The man, claiming to be her husband, Bruce (Joseph Cross), explains that her confusion is due to her “condition”, a seeming psychosis that causes seizures and makes her mix her own identity with all the other people and experiences she’s encountered in her life. From there, Rothe has to balance Ellie’s hysterical outbreaks with dread and a sense of wrongness that Ellie can’t deny. In those early scenes, writer-director BT Meza perhaps overplays the creepiness. In one moment, Ellie conveys her dissatisfaction by plunking around on a piano so out of tune that it feels comically cliché. In another protracted sequence, Alice is inexplicably coy during a game of hide and seek with Ellie in the woods. Perhaps worst of all, though, is Daniel Berk’s score, which seems to liberally copy the most iconic phrases of Ben Salisbury and Geoff Barrow’s work on Annihilation.
Still, for every choice that doesn’t work or feels a touch too derivative, there are more that impress. During that same hide and seek game, Ellie comes upon what appears to be a body wrapped in plastic, the person or thing inside still seemingly alive. It’s genuinely unnerving and things only become more sinister when Bruce comes back from the woods after looking for the body only to say he’s found nothing, that Ellie’s visceral experience must have been another one of her fear-driven hallucinations. Admittedly, for experienced film viewers, Bruce never exactly seems credible, but this is the point when Cross’s wilting, nice, wife guy act becomes unquestionably sinister.
It’s also around that point that the film shifts genres slightly, integrating other, unexpected types of horror into its original premise. And it’s here that Affection really begins to sing. If the film had simply been scene after scene of Ellie questioning her perception of reality while weird things happened, it would have quickly grown tiresome. Instead, the film becomes something stranger, more compelling, and it allows its performers to shine even when Metz’s choices occasionally leave viewers rolling their eyes.
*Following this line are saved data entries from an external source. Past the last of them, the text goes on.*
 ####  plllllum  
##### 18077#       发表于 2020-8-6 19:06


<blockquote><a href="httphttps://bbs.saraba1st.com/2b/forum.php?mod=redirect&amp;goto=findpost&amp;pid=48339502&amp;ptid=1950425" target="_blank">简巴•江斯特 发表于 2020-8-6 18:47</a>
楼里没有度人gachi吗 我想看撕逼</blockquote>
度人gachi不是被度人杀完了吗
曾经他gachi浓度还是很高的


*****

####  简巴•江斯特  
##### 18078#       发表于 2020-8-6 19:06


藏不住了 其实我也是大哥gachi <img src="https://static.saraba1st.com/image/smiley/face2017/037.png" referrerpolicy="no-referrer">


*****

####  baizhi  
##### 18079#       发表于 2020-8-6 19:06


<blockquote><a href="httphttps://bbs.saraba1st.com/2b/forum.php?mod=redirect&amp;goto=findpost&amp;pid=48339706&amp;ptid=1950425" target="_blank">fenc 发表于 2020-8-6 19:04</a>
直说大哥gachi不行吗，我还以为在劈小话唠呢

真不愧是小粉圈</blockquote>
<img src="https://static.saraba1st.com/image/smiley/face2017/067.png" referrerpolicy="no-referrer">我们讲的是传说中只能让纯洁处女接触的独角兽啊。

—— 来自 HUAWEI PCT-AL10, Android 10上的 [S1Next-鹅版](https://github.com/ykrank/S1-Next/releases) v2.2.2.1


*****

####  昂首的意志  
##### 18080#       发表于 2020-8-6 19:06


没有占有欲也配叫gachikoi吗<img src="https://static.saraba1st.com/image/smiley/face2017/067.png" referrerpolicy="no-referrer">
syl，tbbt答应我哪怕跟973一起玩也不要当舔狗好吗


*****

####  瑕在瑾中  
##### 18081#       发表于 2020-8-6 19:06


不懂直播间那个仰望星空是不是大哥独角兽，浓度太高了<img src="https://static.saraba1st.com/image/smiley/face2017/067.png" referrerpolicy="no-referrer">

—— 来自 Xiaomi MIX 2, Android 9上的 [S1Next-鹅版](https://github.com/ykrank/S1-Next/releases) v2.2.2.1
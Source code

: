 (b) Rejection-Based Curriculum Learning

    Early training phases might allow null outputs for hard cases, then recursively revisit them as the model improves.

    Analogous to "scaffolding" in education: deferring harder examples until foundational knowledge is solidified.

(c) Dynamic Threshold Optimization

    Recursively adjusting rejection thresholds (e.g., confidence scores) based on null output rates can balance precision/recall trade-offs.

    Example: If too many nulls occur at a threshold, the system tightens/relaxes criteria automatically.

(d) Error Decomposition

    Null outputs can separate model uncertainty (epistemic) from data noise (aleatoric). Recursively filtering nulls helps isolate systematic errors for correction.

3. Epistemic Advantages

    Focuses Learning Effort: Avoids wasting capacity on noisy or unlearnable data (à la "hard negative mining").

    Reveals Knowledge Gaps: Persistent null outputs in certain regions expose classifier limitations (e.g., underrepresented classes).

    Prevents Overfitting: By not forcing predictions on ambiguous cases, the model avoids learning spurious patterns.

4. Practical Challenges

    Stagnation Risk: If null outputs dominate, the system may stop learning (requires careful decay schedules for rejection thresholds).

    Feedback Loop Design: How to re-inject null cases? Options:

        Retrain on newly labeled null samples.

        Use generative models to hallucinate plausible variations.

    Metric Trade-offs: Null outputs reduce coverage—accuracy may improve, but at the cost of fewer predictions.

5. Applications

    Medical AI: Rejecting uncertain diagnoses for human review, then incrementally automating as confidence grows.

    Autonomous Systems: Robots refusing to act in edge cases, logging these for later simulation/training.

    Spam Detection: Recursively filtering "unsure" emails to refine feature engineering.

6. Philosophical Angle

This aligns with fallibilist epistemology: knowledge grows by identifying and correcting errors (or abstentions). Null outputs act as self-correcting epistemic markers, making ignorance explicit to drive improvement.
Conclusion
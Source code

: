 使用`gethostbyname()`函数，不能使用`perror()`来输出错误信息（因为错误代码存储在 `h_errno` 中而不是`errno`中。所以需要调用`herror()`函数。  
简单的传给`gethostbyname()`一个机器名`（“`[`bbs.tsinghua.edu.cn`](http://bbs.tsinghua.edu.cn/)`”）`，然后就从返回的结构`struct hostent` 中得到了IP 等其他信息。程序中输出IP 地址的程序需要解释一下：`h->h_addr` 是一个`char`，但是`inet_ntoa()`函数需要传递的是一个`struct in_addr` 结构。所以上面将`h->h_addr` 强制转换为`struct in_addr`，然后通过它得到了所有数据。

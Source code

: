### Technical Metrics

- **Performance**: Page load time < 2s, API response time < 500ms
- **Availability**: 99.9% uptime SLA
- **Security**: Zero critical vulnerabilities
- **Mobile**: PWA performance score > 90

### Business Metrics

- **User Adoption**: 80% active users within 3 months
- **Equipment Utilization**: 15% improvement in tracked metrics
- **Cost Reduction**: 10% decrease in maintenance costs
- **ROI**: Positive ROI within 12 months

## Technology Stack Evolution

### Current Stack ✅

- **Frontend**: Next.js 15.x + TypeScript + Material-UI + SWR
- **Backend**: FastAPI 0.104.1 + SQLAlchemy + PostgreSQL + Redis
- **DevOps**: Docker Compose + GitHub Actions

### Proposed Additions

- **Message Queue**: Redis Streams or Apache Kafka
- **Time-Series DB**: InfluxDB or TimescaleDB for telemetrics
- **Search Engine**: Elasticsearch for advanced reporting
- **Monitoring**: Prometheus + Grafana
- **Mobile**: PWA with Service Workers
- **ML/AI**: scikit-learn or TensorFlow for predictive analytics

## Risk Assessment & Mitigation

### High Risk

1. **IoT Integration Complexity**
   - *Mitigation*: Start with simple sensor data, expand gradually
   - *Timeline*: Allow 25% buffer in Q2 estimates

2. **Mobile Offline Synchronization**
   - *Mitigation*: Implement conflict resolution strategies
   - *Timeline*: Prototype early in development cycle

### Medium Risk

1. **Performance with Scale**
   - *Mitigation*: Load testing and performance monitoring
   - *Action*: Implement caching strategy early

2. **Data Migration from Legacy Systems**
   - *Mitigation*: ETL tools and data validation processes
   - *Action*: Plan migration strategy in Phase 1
Rothe especially stands out, her physical performance becoming more grotesque and inhuman as the film progresses. She’s certainly aided by solid makeup effects and the last acts’s nighttime setting, but the ticks and physicality that make the turn so enjoyable are all hers. Cross also brings shading to a character driven by grief to do monstrous things and Layne avoids being too child actor-y despite not getting much to do except be frightened.
Even so, there are still story and character choices that not even the cast can quite overcome. Yet while Affection doesn’t necessarily tread new ground in either body horror or metaphors about gaslighting, it does explore them in a way that feels uniquely nasty. The film wears its influences on its sleeves and while that occasionally can be to its detriment, it’s still engrossing enough to divert any horror fan.